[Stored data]
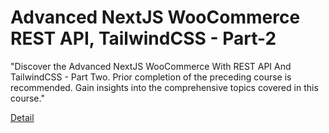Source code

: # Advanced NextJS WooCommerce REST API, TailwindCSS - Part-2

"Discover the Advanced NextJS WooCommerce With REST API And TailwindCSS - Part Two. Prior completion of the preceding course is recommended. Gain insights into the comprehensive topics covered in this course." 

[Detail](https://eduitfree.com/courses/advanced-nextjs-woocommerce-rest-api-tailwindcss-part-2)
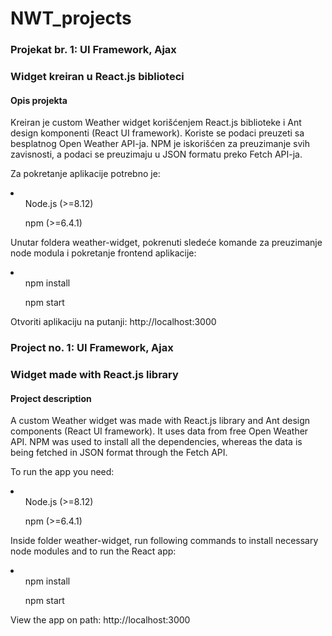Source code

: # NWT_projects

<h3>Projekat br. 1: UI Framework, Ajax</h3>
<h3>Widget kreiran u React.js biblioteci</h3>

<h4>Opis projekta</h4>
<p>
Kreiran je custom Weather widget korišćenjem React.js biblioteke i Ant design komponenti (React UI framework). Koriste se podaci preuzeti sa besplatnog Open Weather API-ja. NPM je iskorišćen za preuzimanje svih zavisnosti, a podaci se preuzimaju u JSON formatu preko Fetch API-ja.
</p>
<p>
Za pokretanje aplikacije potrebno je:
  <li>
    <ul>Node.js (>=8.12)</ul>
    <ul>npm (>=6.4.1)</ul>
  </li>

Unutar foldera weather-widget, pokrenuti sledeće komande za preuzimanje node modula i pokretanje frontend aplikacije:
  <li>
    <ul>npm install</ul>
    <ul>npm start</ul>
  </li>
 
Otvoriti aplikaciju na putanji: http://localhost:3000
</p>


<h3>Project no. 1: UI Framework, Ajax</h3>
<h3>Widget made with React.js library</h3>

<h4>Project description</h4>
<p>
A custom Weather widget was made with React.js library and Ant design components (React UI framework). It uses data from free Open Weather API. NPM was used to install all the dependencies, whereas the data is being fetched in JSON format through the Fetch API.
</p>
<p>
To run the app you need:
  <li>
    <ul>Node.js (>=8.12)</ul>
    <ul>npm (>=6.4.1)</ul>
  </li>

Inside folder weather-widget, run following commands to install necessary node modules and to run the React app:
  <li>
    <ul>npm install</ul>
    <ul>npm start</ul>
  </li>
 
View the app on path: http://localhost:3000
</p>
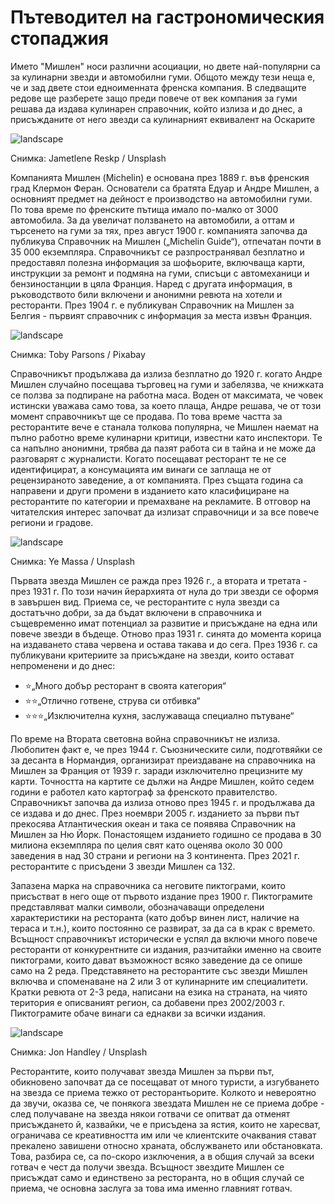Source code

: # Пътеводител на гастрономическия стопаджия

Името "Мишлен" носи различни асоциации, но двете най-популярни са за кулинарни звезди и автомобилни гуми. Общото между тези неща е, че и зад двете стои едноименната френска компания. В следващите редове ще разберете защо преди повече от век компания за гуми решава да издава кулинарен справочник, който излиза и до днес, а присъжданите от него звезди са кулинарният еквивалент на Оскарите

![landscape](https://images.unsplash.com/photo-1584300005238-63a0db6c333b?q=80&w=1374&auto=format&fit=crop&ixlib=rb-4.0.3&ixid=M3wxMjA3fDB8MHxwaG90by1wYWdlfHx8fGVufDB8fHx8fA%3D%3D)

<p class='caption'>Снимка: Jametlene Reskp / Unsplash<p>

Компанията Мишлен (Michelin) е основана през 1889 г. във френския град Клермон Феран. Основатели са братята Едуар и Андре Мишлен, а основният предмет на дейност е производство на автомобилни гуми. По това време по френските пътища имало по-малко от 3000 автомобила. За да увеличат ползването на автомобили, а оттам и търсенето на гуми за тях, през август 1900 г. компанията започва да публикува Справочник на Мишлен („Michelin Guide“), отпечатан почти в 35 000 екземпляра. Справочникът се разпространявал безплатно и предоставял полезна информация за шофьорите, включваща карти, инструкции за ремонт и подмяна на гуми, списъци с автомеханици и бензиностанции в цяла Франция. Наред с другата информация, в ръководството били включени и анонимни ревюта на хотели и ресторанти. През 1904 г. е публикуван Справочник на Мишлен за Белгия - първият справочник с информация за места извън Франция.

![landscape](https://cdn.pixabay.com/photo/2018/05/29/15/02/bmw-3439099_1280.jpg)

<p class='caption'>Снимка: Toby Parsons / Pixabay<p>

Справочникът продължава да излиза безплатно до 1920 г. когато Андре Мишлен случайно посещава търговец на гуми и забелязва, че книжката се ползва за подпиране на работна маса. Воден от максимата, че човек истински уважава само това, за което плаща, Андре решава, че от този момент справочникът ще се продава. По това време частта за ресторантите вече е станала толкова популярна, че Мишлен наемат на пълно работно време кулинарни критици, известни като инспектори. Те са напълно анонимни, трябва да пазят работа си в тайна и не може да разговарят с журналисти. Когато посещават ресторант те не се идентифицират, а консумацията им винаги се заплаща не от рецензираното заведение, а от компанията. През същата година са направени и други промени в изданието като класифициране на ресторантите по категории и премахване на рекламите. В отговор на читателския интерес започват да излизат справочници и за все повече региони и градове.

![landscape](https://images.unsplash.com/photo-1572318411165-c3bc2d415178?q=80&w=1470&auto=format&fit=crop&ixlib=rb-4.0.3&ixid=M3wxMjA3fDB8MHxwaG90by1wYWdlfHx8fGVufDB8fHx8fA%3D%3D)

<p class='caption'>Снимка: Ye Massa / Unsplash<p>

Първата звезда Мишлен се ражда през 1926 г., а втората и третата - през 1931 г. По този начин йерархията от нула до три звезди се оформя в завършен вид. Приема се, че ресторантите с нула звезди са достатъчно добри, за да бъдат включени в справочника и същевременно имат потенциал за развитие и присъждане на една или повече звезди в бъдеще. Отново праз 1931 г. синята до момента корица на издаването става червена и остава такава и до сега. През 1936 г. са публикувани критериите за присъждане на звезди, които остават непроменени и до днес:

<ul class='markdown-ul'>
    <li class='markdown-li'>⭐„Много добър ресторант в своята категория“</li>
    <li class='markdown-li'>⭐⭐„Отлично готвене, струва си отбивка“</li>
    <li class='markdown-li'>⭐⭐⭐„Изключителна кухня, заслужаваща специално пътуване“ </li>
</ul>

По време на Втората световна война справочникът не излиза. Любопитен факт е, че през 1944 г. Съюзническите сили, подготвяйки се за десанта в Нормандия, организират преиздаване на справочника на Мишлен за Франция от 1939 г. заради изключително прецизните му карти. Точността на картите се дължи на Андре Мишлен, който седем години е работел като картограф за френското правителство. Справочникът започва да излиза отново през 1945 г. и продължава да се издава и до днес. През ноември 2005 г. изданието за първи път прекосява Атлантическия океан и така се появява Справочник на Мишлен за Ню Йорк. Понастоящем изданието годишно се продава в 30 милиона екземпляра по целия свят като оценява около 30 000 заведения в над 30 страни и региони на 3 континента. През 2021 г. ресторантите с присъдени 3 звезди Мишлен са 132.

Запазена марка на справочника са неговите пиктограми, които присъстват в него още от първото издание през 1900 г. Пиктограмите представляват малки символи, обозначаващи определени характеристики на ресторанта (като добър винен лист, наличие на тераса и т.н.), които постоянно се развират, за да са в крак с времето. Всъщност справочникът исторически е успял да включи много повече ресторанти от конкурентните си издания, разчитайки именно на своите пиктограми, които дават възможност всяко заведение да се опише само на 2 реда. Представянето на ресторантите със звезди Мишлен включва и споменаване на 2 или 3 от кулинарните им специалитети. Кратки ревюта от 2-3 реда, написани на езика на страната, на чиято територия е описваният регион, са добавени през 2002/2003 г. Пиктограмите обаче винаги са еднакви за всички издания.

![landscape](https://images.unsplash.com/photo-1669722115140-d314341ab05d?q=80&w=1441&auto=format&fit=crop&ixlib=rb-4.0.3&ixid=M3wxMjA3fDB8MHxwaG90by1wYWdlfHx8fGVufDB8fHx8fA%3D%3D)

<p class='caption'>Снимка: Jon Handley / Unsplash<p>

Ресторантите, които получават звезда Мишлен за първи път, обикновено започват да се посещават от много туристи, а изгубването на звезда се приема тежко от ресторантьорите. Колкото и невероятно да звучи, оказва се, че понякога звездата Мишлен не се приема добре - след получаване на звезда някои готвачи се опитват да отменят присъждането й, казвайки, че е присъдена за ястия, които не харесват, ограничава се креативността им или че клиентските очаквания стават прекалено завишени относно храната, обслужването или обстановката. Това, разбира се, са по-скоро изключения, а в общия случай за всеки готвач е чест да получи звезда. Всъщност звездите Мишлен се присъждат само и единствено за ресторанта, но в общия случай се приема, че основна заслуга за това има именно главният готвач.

### EXERCISE REQUIREMENTS
Nothing but the lines from the start of the records through the line holding "Za pokretanje aplikacije" should be printed, exactly as written and with the pictures left out.

### EXPECTED OUTPUT
Source code

: # Advanced NextJS WooCommerce REST API, TailwindCSS - Part-2

"Discover the Advanced NextJS WooCommerce With REST API And TailwindCSS - Part Two. Prior completion of the preceding course is recommended. Gain insights into the comprehensive topics covered in this course." 

[Detail](https://eduitfree.com/courses/advanced-nextjs-woocommerce-rest-api-tailwindcss-part-2)
Source code

: # NWT_projects

<h3>Projekat br. 1: UI Framework, Ajax</h3>
<h3>Widget kreiran u React.js biblioteci</h3>

<h4>Opis projekta</h4>
<p>
Kreiran je custom Weather widget korišćenjem React.js biblioteke i Ant design komponenti (React UI framework). Koriste se podaci preuzeti sa besplatnog Open Weather API-ja. NPM je iskorišćen za preuzimanje svih zavisnosti, a podaci se preuzimaju u JSON formatu preko Fetch API-ja.
</p>
<p>
Za pokretanje aplikacije potrebno je:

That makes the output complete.